Southeast Asian dinner club · Brooklyn

Not Too Sweet

Home cooking, far from home.

Explore the dinners
Curry bowls lined up for service
Table setting with menu and cocktails
The spread — banana leaf dinner
Philosophy

Have you eaten?

Food is a love language, but it's not just about what's on the plate. It's about taking care of your loved ones, thinking of their well being, and sharing pieces of your heart through things that we so easily take for granted.

Food was always central to our life, but it was never just sustenance. It was how we showed care, expressed emotion, connected with each other. It was how we loved.

Inspiration

The roots.

When my family first came to the United States, my mom cooked and catered to make ends meet, feeding young Burmese immigrants who missed the taste of home. They'd pick up their lunches in tiffin tins.

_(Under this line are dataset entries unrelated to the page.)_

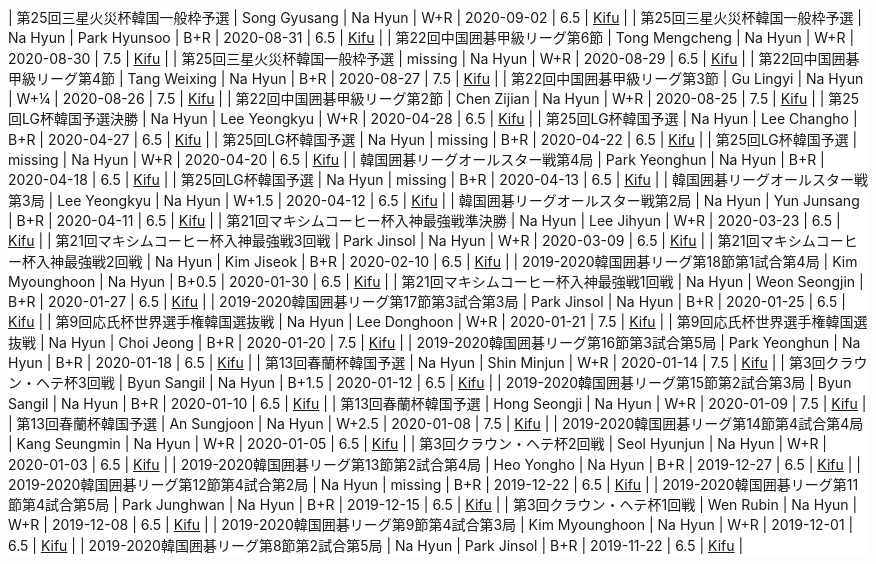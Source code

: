 | 第25回三星火災杯韓国一般枠予選 | Song Gyusang | Na Hyun | W+R | 2020-09-02 | 6.5 | [Kifu](https://kifudepot.net/kifucontents.php?id=erKpdU7096a4m7080AX8Hw%3D%3D) | 
| 第25回三星火災杯韓国一般枠予選 | Na Hyun | Park Hyunsoo | B+R | 2020-08-31 | 6.5 | [Kifu](https://kifudepot.net/kifucontents.php?id=sGSpRheBQ1GdtQBqtyxBZQ%3D%3D) | 
| 第22回中国囲碁甲級リーグ第6節 | Tong Mengcheng | Na Hyun | W+R | 2020-08-30 | 7.5 | [Kifu](https://kifudepot.net/kifucontents.php?id=9x%2FwudeKE3oy%2BjWaJ2aJ9g%3D%3D) | 
| 第25回三星火災杯韓国一般枠予選 | missing | Na Hyun | W+R | 2020-08-29 | 6.5 | [Kifu](https://kifudepot.net/kifucontents.php?id=pMGMt4zyEU2L9kwEDo6www%3D%3D) | 
| 第22回中国囲碁甲級リーグ第4節 | Tang Weixing | Na Hyun | B+R | 2020-08-27 | 7.5 | [Kifu](https://kifudepot.net/kifucontents.php?id=v%2FaXWu7baXrFTEJB4N%2F7OQ%3D%3D) | 
| 第22回中国囲碁甲級リーグ第3節 | Gu Lingyi | Na Hyun | W+¼ | 2020-08-26 | 7.5 | [Kifu](https://kifudepot.net/kifucontents.php?id=KD57PcIfRmVmiyH2znbzZg%3D%3D) | 
| 第22回中国囲碁甲級リーグ第2節 | Chen Zijian | Na Hyun | W+R | 2020-08-25 | 7.5 | [Kifu](https://kifudepot.net/kifucontents.php?id=IOcEABabVLyp%2BtW4lDN%2Btg%3D%3D) | 
| 第25回LG杯韓国予選決勝 | Na Hyun | Lee Yeongkyu | W+R | 2020-04-28 | 6.5 | [Kifu](https://kifudepot.net/kifucontents.php?id=o0LhrXukXJ9pemwJgLEw8w%3D%3D) | 
| 第25回LG杯韓国予選 | Na Hyun | Lee Changho | B+R | 2020-04-27 | 6.5 | [Kifu](https://kifudepot.net/kifucontents.php?id=8BgIGcEWXFee2NMB26%2B4%2Fw%3D%3D) | 
| 第25回LG杯韓国予選 | Na Hyun | missing | B+R | 2020-04-22 | 6.5 | [Kifu](https://kifudepot.net/kifucontents.php?id=Y8Hx7hffppC8GqSykHWKnw%3D%3D) | 
| 第25回LG杯韓国予選 | missing | Na Hyun | W+R | 2020-04-20 | 6.5 | [Kifu](https://kifudepot.net/kifucontents.php?id=XeqQS95AiR7XjuWMSrZI1g%3D%3D) | 
| 韓国囲碁リーグオールスター戦第4局 | Park Yeonghun | Na Hyun | B+R | 2020-04-18 | 6.5 | [Kifu](https://kifudepot.net/kifucontents.php?id=XBJqRf7zAev5nnWP%2BEgi9w%3D%3D) | 
| 第25回LG杯韓国予選 | Na Hyun | missing | B+R | 2020-04-13 | 6.5 | [Kifu](https://kifudepot.net/kifucontents.php?id=%2FDJ4PhYSJCxlVIwb5Oq51w%3D%3D) | 
| 韓国囲碁リーグオールスター戦第3局 | Lee Yeongkyu | Na Hyun | W+1.5 | 2020-04-12 | 6.5 | [Kifu](https://kifudepot.net/kifucontents.php?id=G98BW3u6%2Buwu3gfUFGCrbg%3D%3D) | 
| 韓国囲碁リーグオールスター戦第2局 | Na Hyun | Yun Junsang | B+R | 2020-04-11 | 6.5 | [Kifu](https://kifudepot.net/kifucontents.php?id=EMi9qdcpxwNIgBgSKDB7zw%3D%3D) | 
| 第21回マキシムコーヒー杯入神最強戦準決勝 | Na Hyun | Lee Jihyun | W+R | 2020-03-23 | 6.5 | [Kifu](https://kifudepot.net/kifucontents.php?id=sWTLAENKrqEjJcGsYcbeTQ%3D%3D) | 
| 第21回マキシムコーヒー杯入神最強戦3回戦 | Park Jinsol | Na Hyun | W+R | 2020-03-09 | 6.5 | [Kifu](https://kifudepot.net/kifucontents.php?id=l05YzdtaXg5FtZKoTCHbDQ%3D%3D) | 
| 第21回マキシムコーヒー杯入神最強戦2回戦 | Na Hyun | Kim Jiseok | B+R | 2020-02-10 | 6.5 | [Kifu](https://kifudepot.net/kifucontents.php?id=0NUNtMKxORDFgzHGiRjBWQ%3D%3D) | 
| 2019-2020韓国囲碁リーグ第18節第1試合第4局 | Kim Myounghoon | Na Hyun | B+0.5 | 2020-01-30 | 6.5 | [Kifu](https://kifudepot.net/kifucontents.php?id=1dtPMTv7Dx9GLUBSX9U9%2FQ%3D%3D) | 
| 第21回マキシムコーヒー杯入神最強戦1回戦 | Na Hyun | Weon Seongjin | B+R | 2020-01-27 | 6.5 | [Kifu](https://kifudepot.net/kifucontents.php?id=Qn4nw4I%2FjTpiLAngVMo%2Bdg%3D%3D) | 
| 2019-2020韓国囲碁リーグ第17節第3試合第3局 | Park Jinsol | Na Hyun | B+R | 2020-01-25 | 6.5 | [Kifu](https://kifudepot.net/kifucontents.php?id=MhXoKn0mtFP4BXyh3I8zyQ%3D%3D) | 
| 第9回応氏杯世界選手権韓国選抜戦 | Na Hyun | Lee Donghoon | W+R | 2020-01-21 | 7.5 | [Kifu](https://kifudepot.net/kifucontents.php?id=CvOGlxkglMDRnQ0gC4Lsog%3D%3D) | 
| 第9回応氏杯世界選手権韓国選抜戦 | Na Hyun | Choi Jeong | B+R | 2020-01-20 | 7.5 | [Kifu](https://kifudepot.net/kifucontents.php?id=0nSBo9UtIGxVX4T3bzX7sQ%3D%3D) | 
| 2019-2020韓国囲碁リーグ第16節第3試合第5局 | Park Yeonghun | Na Hyun | B+R | 2020-01-18 | 6.5 | [Kifu](https://kifudepot.net/kifucontents.php?id=JtsE0VtqXZ78C7bzDrgNZA%3D%3D) | 
| 第13回春蘭杯韓国予選 | Na Hyun | Shin Minjun | W+R | 2020-01-14 | 7.5 | [Kifu](https://kifudepot.net/kifucontents.php?id=gGjiuHCQ3jYUtmJB8j2gxQ%3D%3D) | 
| 第3回クラウン・ヘテ杯3回戦 | Byun Sangil | Na Hyun | B+1.5 | 2020-01-12 | 6.5 | [Kifu](https://kifudepot.net/kifucontents.php?id=fmm1ta%2FvH%2FT%2FXNzMdB3Ksg%3D%3D) | 
| 2019-2020韓国囲碁リーグ第15節第2試合第3局 | Byun Sangil | Na Hyun | B+R | 2020-01-10 | 6.5 | [Kifu](https://kifudepot.net/kifucontents.php?id=sJqP0HMoiBSb6XYKlxFHaw%3D%3D) | 
| 第13回春蘭杯韓国予選 | Hong Seongji | Na Hyun | W+R | 2020-01-09 | 7.5 | [Kifu](https://kifudepot.net/kifucontents.php?id=Z7QSi9VhmBdMgWznJwbAmA%3D%3D) | 
| 第13回春蘭杯韓国予選 | An Sungjoon | Na Hyun | W+2.5 | 2020-01-08 | 7.5 | [Kifu](https://kifudepot.net/kifucontents.php?id=s2pKdWV9fkowdUEy9ciqPg%3D%3D) | 
| 2019-2020韓国囲碁リーグ第14節第4試合第4局 | Kang Seungmin | Na Hyun | W+R | 2020-01-05 | 6.5 | [Kifu](https://kifudepot.net/kifucontents.php?id=2R8cK2od2li%2BkHqYDKFTkA%3D%3D) | 
| 第3回クラウン・ヘテ杯2回戦 | Seol Hyunjun | Na Hyun | W+R | 2020-01-03 | 6.5 | [Kifu](https://kifudepot.net/kifucontents.php?id=nKzkHn0sZE2y0OsBfvWGpQ%3D%3D) | 
| 2019-2020韓国囲碁リーグ第13節第2試合第4局 | Heo Yongho | Na Hyun | B+R | 2019-12-27 | 6.5 | [Kifu](https://kifudepot.net/kifucontents.php?id=%2F5H9mgCas2EXLd7ejfHubw%3D%3D) | 
| 2019-2020韓国囲碁リーグ第12節第4試合第2局 | Na Hyun | missing | B+R | 2019-12-22 | 6.5 | [Kifu](https://kifudepot.net/kifucontents.php?id=qMgmcA4cqJCkQI%2B4jIRbbg%3D%3D) | 
| 2019-2020韓国囲碁リーグ第11節第4試合第5局 | Park Junghwan | Na Hyun | B+R | 2019-12-15 | 6.5 | [Kifu](https://kifudepot.net/kifucontents.php?id=FLojkWxlRsQMvQ2nKv45Tg%3D%3D) | 
| 第3回クラウン・ヘテ杯1回戦 | Wen Rubin | Na Hyun | W+R | 2019-12-08 | 6.5 | [Kifu](https://kifudepot.net/kifucontents.php?id=gDhuR9ZESUlRwE9s%2Bvx7hg%3D%3D) | 
| 2019-2020韓国囲碁リーグ第9節第4試合第3局 | Kim Myounghoon | Na Hyun | W+R | 2019-12-01 | 6.5 | [Kifu](https://kifudepot.net/kifucontents.php?id=w3HSLtF4ifxmpA4AXGJ0SQ%3D%3D) | 
| 2019-2020韓国囲碁リーグ第8節第2試合第5局 | Na Hyun | Park Jinsol | B+R | 2019-11-22 | 6.5 | [Kifu](https://kifudepot.net/kifucontents.php?id=wYi1coWy3jxslBQbs61OSg%3D%3D) |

She eventually opened a restaurant in her own name, blending Burmese, Thai, Chinese, and other Southeast Asian cuisines under one roof. Not Too Sweet is my effort to bring those underrepresented tastes into more spaces in New York City, starting in my own apartment.

The Not Too Sweet host standing behind bowls of food
Host & home cook

Thet Naing

I'm not a chef, and I haven't trained in professional kitchens. I'm someone with a lot of love for feeding people, for the details that make a table feel cared for, and for the tastes of home that can be hard to find.

Before Not Too Sweet, I taught at and ran the Columbia Bartending Agency, then worked in cocktail bars including Fred's Restaurant at Barneys New York. I'm an immigrant from Burma by way of Kuala Lumpur and Los Angeles, and I've lived in New York City for over a decade.

These dinners are part memory, part study, and part homesickness: a way to cook the food I miss, share the places that shaped me, and make room for other people to feel at home for a night.

Next dinner

To be
announced.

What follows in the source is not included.